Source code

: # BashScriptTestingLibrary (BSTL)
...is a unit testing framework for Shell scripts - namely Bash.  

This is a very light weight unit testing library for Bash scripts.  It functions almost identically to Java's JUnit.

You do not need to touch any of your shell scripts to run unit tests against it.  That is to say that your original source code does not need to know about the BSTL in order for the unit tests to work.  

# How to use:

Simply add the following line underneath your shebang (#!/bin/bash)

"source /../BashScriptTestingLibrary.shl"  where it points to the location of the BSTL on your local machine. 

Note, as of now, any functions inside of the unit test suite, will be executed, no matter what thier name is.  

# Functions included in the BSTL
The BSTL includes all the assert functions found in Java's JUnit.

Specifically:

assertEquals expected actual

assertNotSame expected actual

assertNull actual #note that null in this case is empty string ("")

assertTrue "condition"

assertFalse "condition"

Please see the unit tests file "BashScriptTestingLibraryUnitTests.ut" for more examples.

Task => Now copy each line of the entries that mentions "code".

Response box =>
Source code
You do not need to touch any of your shell scripts to run unit tests against it.  That is to say that your original source code does not need to know about the BSTL in order for the unit tests to work.  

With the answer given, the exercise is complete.